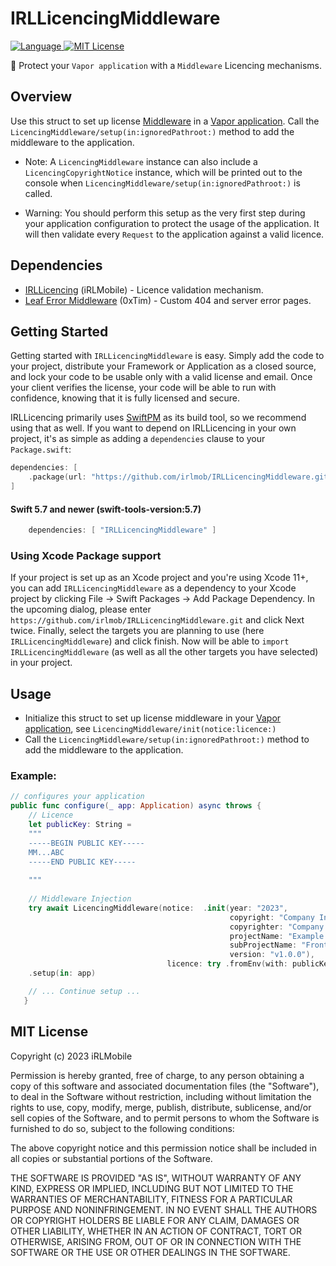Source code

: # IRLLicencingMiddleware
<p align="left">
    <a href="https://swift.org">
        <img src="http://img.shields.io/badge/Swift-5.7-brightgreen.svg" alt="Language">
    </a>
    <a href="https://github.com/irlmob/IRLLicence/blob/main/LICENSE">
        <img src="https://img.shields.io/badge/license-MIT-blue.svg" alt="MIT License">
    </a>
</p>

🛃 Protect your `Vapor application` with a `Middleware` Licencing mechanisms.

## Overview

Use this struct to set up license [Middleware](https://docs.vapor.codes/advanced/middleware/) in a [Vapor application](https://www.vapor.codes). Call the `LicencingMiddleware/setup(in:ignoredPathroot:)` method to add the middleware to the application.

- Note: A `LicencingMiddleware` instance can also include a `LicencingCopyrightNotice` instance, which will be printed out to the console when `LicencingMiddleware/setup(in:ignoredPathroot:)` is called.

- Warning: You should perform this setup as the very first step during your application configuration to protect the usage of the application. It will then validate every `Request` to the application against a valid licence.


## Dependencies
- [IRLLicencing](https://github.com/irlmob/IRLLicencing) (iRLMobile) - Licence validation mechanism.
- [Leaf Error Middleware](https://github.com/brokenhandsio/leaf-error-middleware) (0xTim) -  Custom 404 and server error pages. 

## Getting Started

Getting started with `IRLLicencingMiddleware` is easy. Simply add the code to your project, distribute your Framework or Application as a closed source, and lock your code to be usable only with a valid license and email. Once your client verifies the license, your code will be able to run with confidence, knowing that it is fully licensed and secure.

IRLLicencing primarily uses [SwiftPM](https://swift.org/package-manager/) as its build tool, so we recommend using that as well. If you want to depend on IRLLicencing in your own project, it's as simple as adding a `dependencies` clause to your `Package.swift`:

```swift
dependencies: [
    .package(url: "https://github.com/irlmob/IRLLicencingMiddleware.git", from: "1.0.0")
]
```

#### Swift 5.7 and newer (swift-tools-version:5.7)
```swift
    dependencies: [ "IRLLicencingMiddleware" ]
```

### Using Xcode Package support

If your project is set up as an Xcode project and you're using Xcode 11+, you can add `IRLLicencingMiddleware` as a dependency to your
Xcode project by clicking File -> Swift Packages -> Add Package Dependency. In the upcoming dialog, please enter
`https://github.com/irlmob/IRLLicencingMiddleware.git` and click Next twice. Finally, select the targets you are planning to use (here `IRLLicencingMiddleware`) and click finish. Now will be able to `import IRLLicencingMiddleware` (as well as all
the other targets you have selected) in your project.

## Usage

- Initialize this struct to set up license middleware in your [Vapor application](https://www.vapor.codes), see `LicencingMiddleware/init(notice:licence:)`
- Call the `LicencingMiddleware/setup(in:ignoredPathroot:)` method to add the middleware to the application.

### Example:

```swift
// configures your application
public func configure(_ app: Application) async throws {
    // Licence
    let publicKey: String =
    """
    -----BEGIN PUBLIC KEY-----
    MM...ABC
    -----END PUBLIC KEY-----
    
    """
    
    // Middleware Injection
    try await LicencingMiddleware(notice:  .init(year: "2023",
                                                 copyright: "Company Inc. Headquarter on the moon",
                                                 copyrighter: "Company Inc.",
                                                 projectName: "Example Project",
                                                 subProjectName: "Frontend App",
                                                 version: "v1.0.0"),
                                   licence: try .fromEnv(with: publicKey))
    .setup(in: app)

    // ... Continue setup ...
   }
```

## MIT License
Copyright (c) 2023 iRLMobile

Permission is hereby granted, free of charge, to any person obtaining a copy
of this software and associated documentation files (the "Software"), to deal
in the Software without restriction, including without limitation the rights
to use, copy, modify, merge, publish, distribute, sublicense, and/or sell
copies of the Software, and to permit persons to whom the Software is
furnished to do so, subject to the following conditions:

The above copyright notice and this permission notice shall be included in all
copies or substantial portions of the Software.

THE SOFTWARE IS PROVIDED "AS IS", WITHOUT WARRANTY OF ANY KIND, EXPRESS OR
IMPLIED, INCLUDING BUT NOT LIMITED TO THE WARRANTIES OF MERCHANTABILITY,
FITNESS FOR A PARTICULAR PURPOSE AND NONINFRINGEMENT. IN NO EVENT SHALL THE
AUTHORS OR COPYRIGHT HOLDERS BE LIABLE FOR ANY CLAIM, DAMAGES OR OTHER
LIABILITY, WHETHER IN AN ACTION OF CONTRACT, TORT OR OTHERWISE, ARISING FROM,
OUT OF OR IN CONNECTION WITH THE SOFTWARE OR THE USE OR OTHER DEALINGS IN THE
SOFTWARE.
==
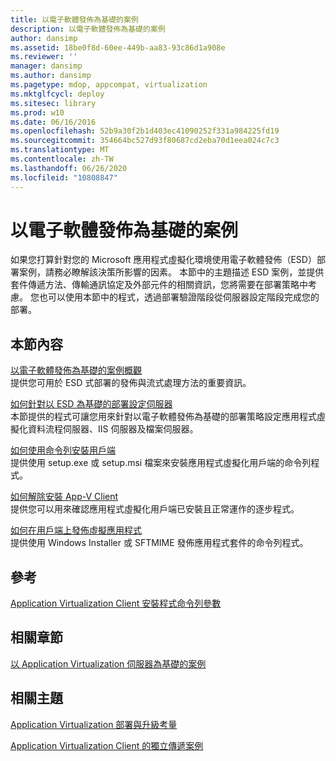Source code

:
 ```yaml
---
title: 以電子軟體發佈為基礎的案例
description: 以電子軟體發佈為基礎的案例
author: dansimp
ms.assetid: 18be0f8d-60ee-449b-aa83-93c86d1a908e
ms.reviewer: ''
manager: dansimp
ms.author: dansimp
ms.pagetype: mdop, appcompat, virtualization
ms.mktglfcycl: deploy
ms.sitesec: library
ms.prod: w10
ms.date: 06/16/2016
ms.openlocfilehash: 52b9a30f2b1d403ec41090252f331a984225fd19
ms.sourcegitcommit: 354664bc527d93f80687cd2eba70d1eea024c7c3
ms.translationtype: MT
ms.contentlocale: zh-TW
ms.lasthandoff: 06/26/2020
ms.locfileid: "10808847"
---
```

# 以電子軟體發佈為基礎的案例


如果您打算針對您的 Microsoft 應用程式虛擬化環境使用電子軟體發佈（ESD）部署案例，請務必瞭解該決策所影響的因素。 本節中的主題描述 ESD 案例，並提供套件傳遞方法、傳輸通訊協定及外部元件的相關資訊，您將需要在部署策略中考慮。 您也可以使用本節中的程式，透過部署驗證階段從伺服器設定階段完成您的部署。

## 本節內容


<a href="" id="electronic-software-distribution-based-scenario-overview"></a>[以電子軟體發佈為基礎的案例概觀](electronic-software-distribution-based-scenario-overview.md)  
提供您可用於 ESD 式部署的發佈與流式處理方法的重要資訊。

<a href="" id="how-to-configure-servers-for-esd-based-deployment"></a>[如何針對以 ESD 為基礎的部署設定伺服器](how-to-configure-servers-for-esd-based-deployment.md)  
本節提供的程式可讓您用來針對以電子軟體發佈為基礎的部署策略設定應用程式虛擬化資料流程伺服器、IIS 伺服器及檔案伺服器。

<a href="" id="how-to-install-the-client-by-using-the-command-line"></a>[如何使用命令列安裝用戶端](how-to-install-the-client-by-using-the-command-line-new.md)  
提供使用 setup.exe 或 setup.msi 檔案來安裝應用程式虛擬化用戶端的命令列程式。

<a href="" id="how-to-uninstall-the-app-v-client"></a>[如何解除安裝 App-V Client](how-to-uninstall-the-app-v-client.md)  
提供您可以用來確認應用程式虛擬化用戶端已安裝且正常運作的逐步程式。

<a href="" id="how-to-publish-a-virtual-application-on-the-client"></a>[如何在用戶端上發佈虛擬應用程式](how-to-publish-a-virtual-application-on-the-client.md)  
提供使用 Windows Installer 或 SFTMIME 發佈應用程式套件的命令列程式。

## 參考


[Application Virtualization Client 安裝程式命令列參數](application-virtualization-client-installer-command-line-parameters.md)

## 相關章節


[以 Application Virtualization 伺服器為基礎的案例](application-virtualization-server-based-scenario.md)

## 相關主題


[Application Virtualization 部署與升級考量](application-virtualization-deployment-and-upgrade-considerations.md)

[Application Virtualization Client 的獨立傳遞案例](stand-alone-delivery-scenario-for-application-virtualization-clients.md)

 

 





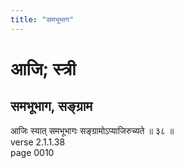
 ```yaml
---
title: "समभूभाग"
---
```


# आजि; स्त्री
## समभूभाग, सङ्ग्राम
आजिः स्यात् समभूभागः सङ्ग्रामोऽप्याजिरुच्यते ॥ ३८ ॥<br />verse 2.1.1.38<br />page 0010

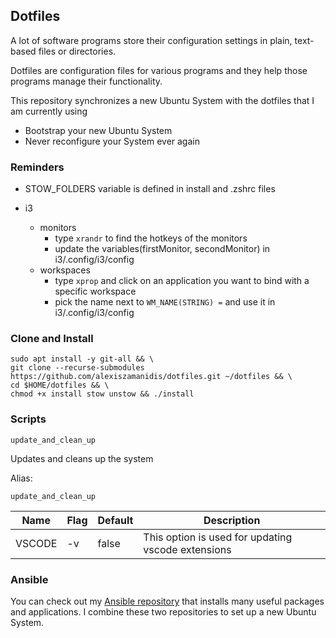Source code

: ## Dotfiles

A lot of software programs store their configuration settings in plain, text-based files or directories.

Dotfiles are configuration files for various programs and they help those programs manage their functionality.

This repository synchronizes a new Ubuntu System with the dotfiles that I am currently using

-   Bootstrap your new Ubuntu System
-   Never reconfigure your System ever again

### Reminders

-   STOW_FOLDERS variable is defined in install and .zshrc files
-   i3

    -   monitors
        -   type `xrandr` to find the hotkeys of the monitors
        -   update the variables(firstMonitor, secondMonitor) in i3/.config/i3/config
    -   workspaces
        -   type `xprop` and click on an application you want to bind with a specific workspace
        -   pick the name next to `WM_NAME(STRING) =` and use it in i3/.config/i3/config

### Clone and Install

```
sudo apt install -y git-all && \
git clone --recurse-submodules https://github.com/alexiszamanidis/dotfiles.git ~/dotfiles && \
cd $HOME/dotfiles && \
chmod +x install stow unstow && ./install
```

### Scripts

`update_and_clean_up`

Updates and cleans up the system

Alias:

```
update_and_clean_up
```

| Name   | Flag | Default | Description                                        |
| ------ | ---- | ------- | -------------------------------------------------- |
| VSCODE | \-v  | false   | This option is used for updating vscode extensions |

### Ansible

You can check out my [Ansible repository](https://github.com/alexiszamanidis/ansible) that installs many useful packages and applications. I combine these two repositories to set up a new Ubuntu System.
==
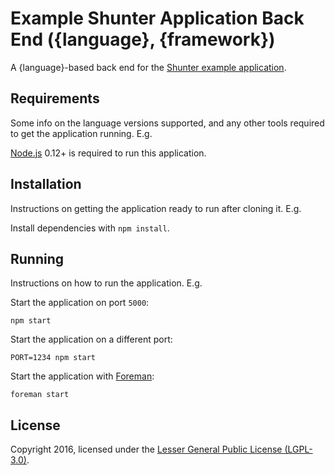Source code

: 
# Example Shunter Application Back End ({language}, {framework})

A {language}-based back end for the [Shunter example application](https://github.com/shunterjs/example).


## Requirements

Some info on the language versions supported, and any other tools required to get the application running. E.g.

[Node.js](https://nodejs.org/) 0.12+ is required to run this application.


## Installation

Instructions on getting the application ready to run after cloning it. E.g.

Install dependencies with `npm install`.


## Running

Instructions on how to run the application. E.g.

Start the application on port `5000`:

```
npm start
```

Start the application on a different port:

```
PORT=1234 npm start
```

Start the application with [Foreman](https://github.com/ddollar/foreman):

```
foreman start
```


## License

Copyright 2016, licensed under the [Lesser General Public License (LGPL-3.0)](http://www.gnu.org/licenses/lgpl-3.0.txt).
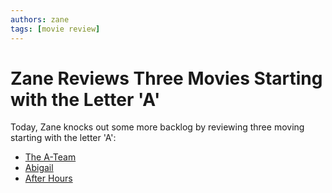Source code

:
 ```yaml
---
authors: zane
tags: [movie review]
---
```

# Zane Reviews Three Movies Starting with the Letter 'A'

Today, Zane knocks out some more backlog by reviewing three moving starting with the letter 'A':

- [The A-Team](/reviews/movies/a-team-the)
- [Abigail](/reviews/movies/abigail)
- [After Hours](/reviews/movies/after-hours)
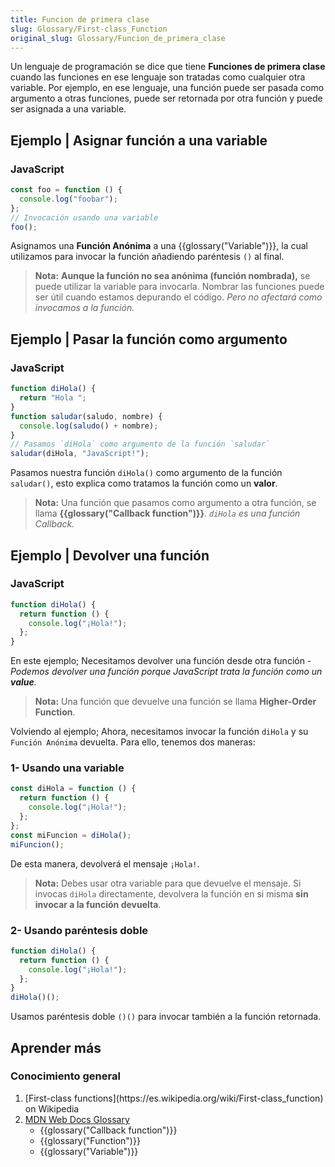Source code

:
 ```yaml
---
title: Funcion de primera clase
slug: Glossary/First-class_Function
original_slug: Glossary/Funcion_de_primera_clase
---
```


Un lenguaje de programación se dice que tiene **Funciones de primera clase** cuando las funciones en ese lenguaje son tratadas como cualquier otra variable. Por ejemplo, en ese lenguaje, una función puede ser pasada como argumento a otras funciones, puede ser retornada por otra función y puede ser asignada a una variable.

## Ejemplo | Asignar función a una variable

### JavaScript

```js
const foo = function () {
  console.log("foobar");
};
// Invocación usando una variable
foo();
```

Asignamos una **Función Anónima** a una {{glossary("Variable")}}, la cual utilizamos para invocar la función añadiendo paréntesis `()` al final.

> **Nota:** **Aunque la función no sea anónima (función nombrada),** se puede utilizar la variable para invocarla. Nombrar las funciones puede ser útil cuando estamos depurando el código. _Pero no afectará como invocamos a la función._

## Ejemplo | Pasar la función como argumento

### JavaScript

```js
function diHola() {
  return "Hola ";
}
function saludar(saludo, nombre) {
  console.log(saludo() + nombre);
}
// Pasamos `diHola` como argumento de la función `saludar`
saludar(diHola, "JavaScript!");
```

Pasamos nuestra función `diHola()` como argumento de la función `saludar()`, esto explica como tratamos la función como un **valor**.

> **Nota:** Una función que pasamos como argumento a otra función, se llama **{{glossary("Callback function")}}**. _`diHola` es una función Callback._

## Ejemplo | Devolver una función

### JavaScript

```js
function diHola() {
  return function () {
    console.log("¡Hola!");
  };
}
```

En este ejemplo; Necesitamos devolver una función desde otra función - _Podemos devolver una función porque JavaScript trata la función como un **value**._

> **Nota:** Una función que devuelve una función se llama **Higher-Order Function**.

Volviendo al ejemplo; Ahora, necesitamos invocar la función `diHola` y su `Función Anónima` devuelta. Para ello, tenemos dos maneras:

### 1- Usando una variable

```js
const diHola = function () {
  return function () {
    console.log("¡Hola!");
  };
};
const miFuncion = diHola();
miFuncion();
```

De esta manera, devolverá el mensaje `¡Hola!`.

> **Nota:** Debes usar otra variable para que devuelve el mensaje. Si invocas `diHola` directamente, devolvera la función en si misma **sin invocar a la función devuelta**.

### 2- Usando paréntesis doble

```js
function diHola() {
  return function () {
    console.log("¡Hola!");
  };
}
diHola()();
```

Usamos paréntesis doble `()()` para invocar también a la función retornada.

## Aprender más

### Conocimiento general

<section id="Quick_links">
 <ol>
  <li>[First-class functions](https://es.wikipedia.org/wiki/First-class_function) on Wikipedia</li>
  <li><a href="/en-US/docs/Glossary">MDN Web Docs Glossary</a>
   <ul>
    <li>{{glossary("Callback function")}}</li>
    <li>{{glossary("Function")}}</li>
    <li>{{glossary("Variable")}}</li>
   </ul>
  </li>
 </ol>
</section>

#### TASK ITEM
Search the entries above for the string "title". Copy each line in which it appears.

#### RESPONSE BOX
title: 以電子軟體發佈為基礎的案例
title: "समभूभाग"
title: Funcion de primera clase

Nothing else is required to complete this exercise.